This has become our fate because
our pundits cannot see the big picture and how ideology drives the engine of
life. Human civilization is structured in rising and falling waves --
economic, political, technological, sociological, religious, artistic, etc.
These waves all interact to make up an existential pattern that we call
history. Most times these historical waves, while socially disruptive, are
not catastrophic. They bring about steady progress in society through the
phenomenon that Joseph Schumpeter dubbed "creative destruction" in
his prophetic treatise, Capitalism, Socialism and Democracy. But every
so often in history, there comes a time when one or more of the waves become
TIDAL in scope and effect. They become catastrophic. This takes place when
the ideological freight train of society gets thrown off the tracks into
gargantuan fallacies at the fundamental philosophical level, which then
causes prominent pundits and thinkers to drag their nations into disastrous
policies.
Our ideological freight train got
thrown off the tracks at this fundamental philosophical level 90 years ago
with the advent of World War I and the end of the classical free-market age
that our Founding Fathers and Adam Smith had initiated. Marxism and moral
relativism descended upon us to unleash the hounds of hell. They destroyed
the idea of natural law and its manifestation in a constitutionally limited
government -- the combine that had sustained free civilization since the days
of Magna Carta 700 years prior. Law became whatever
government (and its 51% herd) said it was. This began the demise of the
American system -- this rejection of a natural law transcending government
that is discovered by reason, and acts as the overseer of the positive
law that is formed by government and its majority will.

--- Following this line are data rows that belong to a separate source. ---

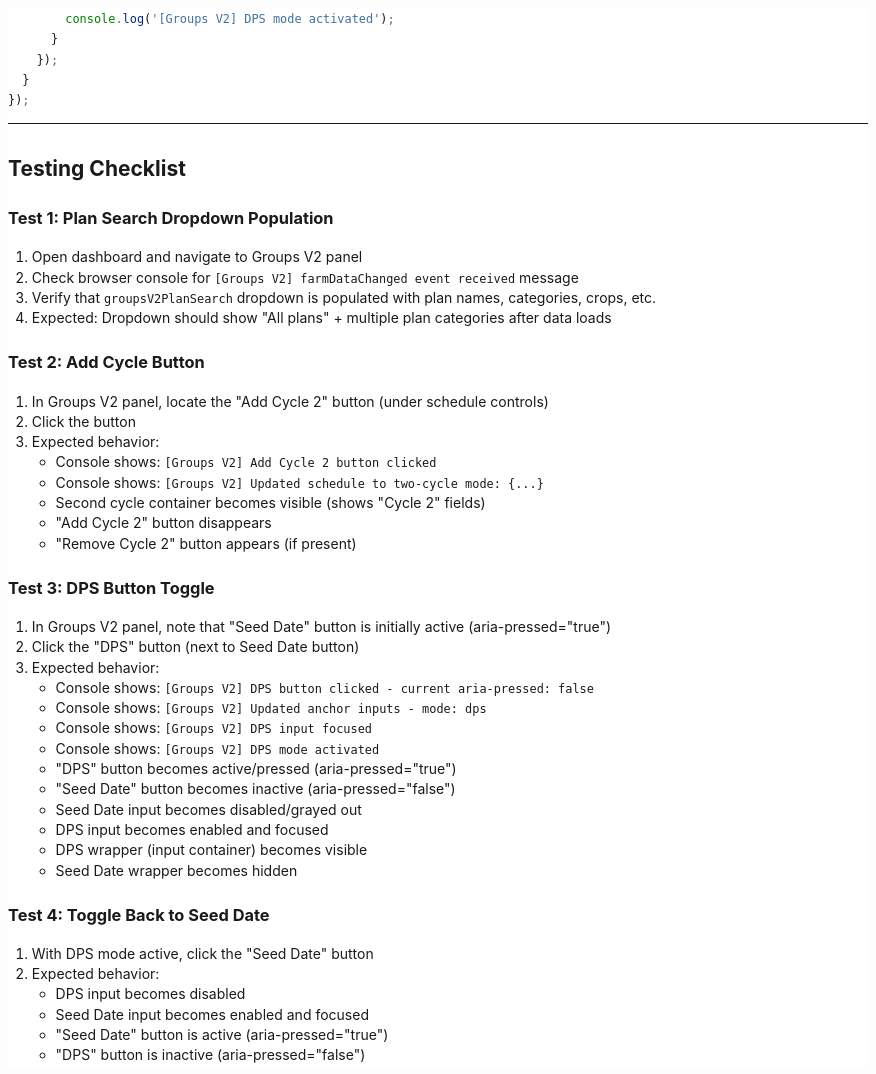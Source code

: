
 ```javascript
        console.log('[Groups V2] DPS mode activated');
      }
    });
  }
});
```

---

## Testing Checklist

### Test 1: Plan Search Dropdown Population
1. Open dashboard and navigate to Groups V2 panel
2. Check browser console for `[Groups V2] farmDataChanged event received` message
3. Verify that `groupsV2PlanSearch` dropdown is populated with plan names, categories, crops, etc.
4. Expected: Dropdown should show "All plans" + multiple plan categories after data loads

### Test 2: Add Cycle Button
1. In Groups V2 panel, locate the "Add Cycle 2" button (under schedule controls)
2. Click the button
3. Expected behavior:
   - Console shows: `[Groups V2] Add Cycle 2 button clicked`
   - Console shows: `[Groups V2] Updated schedule to two-cycle mode: {...}`
   - Second cycle container becomes visible (shows "Cycle 2" fields)
   - "Add Cycle 2" button disappears
   - "Remove Cycle 2" button appears (if present)

### Test 3: DPS Button Toggle
1. In Groups V2 panel, note that "Seed Date" button is initially active (aria-pressed="true")
2. Click the "DPS" button (next to Seed Date button)
3. Expected behavior:
   - Console shows: `[Groups V2] DPS button clicked - current aria-pressed: false`
   - Console shows: `[Groups V2] Updated anchor inputs - mode: dps`
   - Console shows: `[Groups V2] DPS input focused`
   - Console shows: `[Groups V2] DPS mode activated`
   - "DPS" button becomes active/pressed (aria-pressed="true")
   - "Seed Date" button becomes inactive (aria-pressed="false")
   - Seed Date input becomes disabled/grayed out
   - DPS input becomes enabled and focused
   - DPS wrapper (input container) becomes visible
   - Seed Date wrapper becomes hidden

### Test 4: Toggle Back to Seed Date
1. With DPS mode active, click the "Seed Date" button
2. Expected behavior:
   - DPS input becomes disabled
   - Seed Date input becomes enabled and focused
   - "Seed Date" button is active (aria-pressed="true")
   - "DPS" button is inactive (aria-pressed="false")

Once unhinged from the higher
natural law, the positive law of our legislatures and our courts became like
paper money unhinged from gold. It could now go wherever it wished, and that
is what it proceeded to do. As a result, legislative law and judicial decree
are being used by the collectivists to mandate outrageous dictates and
usurpations of rights to swell government into a devouring monster. This
monster now treats its citizens like manipulable
X's and O's on a graph to create what its henchmen tell us will be a
"great planned society," but in reality is nothing but a gross game
of privilege and power lust on the part of a neo-fascist ruling elite of
bureaucrats, bankers, corporate moguls, and academics.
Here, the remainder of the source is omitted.